## PROBLEM REQUIREMENTS
Below are some records. Copy every line in them that holds "Stable".

○ ○ ○ ○ ○

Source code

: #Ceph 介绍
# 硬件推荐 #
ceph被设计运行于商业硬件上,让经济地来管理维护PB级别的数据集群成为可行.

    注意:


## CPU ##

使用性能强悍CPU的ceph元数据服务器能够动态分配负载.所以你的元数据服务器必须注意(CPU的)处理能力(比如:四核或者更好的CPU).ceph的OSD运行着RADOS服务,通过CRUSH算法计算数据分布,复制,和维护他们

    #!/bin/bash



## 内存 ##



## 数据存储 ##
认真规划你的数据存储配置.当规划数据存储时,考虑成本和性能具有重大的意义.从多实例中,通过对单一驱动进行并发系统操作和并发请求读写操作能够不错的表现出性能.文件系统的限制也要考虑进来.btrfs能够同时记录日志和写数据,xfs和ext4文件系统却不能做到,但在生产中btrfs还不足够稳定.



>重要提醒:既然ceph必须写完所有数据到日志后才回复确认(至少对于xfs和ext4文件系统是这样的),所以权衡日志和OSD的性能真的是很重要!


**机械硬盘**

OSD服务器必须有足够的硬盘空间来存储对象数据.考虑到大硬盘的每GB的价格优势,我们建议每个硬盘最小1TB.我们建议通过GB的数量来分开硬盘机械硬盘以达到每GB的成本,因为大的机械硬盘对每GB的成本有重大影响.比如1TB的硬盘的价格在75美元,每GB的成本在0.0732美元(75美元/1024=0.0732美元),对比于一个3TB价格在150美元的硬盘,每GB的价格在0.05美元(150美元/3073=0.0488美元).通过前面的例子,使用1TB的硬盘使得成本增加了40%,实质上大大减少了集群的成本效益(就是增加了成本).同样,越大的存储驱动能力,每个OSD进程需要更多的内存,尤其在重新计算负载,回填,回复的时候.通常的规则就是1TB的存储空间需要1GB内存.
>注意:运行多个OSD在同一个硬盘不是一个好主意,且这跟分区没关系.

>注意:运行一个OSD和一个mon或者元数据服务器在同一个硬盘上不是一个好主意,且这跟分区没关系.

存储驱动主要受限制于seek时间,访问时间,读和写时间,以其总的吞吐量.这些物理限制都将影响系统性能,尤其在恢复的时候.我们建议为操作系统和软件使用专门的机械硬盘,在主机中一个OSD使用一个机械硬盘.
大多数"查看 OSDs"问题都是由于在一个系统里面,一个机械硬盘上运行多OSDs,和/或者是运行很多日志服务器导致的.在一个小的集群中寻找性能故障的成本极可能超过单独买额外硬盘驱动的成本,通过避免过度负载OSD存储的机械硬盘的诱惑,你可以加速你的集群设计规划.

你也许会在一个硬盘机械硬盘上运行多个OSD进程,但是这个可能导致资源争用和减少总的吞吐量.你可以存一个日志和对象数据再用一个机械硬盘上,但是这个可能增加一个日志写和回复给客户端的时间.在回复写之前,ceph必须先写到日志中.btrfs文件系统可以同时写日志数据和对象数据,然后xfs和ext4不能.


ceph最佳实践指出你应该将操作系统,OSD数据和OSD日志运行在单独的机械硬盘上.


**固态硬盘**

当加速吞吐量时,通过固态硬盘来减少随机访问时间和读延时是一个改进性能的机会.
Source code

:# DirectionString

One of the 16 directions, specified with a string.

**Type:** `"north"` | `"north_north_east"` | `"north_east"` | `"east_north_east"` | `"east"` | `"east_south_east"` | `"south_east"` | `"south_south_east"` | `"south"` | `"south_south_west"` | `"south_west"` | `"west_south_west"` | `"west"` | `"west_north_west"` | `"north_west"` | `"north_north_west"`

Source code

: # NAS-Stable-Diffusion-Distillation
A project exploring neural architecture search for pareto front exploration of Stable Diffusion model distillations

○ ○ ○ ○ ○

## EXPECTED ANSWER
: # NAS-Stable-Diffusion-Distillation
A project exploring neural architecture search for pareto front exploration of Stable Diffusion model distillations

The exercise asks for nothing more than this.